DGCA’s decision today to suspend the licence came barely 24 hours after the expiry of the deadline set by the regulator for the airline to reply to its show-cause notice on why its licence should not be suspended or cancelled.

The airline replied to the show-cause notice, but instead of tackling specific issues relating to payment of salaries and when it expected to restart operations, and sought more time from the regulator. In a message to staff members, a senior Kingfisher officer said: “A suspension is temporary and we can have it reversed once we submit a concrete plan to the DGCA. So, let us all hope for some good news with the meeting next week.”

Terming the suspension on “expected lines”, Chief Executive Officer, Centre for Asia Pacific Aviation, Kapil Kaul, said that the suspension will allow the airline to rethink about a complete revival or assess damages due to possible closure rather than restarting operations with five aircraft.

Terming the suspension of Kingfisher licence as unfortunate but not unexpected, Amber Dubey Partner and Head, Aviation, KPMG, felt that the suspension may not have any further impact on airfares as this has already been factored in by other airlines during the summer season when Kingfisher reduced its fleet.
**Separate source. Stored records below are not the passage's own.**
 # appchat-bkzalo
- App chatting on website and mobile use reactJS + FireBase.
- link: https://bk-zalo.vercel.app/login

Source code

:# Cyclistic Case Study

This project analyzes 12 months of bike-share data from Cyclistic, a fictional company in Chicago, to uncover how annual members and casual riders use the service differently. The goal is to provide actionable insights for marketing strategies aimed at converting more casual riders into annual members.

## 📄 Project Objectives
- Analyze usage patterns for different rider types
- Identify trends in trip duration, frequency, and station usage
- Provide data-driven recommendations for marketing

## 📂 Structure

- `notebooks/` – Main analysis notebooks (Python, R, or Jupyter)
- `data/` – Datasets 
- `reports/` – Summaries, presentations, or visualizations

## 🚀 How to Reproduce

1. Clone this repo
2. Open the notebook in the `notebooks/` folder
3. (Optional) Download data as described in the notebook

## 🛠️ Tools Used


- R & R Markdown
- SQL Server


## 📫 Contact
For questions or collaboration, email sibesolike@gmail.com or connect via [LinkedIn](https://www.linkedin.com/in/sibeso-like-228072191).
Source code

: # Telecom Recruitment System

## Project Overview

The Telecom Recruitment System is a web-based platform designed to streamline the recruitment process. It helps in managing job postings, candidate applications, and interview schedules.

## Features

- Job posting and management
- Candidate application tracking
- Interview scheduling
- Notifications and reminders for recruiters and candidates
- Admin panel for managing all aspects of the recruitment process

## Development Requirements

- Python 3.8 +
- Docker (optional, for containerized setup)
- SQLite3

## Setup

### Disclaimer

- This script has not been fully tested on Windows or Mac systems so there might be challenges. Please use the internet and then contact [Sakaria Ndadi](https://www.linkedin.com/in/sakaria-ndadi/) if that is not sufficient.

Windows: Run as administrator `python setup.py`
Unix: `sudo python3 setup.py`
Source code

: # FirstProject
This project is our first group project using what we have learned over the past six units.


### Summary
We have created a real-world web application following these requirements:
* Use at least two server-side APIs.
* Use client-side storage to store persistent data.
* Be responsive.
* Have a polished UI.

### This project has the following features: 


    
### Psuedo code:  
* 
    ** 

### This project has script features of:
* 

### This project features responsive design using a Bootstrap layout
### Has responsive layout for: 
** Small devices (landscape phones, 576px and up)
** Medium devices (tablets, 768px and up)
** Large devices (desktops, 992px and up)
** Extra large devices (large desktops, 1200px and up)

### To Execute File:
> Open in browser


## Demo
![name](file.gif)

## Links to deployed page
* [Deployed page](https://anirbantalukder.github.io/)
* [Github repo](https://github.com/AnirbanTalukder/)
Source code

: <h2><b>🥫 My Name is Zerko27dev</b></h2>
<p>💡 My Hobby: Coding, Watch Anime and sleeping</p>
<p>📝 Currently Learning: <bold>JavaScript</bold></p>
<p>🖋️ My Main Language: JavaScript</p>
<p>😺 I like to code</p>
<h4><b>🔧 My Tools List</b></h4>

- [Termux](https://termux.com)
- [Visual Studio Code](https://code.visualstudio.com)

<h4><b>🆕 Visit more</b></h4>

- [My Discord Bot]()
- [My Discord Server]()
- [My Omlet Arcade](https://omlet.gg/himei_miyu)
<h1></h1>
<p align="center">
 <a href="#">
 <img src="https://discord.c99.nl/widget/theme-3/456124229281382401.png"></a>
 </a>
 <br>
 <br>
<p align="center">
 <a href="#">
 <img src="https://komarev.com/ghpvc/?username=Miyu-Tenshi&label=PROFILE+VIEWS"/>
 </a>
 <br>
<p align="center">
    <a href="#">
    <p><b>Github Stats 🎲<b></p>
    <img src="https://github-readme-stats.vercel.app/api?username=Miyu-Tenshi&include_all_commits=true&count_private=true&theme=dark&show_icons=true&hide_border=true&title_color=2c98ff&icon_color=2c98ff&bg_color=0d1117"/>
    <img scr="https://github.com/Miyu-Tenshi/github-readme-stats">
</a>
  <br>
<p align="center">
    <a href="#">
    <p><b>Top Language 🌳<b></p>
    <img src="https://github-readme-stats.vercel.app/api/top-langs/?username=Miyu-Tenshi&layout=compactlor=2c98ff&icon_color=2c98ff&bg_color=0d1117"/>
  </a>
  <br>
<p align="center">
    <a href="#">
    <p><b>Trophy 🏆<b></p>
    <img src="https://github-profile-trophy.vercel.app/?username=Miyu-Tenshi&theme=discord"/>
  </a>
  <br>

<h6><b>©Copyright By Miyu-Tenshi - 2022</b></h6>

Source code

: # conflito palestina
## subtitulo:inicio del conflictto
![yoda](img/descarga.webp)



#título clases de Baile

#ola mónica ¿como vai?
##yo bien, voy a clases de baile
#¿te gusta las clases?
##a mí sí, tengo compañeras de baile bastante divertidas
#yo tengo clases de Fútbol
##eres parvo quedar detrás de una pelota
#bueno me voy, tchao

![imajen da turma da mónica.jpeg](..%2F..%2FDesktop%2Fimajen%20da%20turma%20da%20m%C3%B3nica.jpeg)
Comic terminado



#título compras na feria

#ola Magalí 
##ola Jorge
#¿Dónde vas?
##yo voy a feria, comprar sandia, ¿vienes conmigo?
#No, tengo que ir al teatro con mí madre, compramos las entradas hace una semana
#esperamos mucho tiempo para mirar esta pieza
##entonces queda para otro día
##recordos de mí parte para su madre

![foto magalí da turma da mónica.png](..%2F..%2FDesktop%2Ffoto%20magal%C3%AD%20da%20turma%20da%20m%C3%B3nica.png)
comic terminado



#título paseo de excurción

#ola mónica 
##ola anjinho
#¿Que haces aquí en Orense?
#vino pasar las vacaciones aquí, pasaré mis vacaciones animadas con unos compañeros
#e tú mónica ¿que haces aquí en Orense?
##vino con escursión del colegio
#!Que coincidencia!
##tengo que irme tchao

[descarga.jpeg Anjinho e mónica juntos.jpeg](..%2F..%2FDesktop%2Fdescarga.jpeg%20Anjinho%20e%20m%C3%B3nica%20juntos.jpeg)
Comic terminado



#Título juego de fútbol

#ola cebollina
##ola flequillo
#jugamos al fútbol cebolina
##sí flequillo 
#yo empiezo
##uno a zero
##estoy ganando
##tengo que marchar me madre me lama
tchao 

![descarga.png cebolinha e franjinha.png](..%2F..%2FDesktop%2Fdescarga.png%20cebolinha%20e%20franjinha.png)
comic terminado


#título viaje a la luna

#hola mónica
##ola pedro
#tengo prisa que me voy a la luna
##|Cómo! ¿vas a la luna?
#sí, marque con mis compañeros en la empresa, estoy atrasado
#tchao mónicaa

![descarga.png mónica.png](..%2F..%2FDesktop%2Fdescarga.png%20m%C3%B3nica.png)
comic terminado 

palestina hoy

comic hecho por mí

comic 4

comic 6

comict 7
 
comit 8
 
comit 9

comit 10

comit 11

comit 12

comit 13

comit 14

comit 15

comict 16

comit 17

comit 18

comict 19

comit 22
Many are seeing the suspension of Kingfisher’s licence as the end of the road for the airline. “It will be difficult for an airline to rebound once it shuts down. But if the Diaego deal works out then one cannot say anything. However, at the moment it seems a bit unlikely that Kingfisher will come back,” said Kaul.

Debt-strapped Kingfisher Airlines has been facing problems for close to a year now.

Also read: Suspension and after

ashwini.phadnis@thehindu.co.in

(This article was published on October 20, 2012)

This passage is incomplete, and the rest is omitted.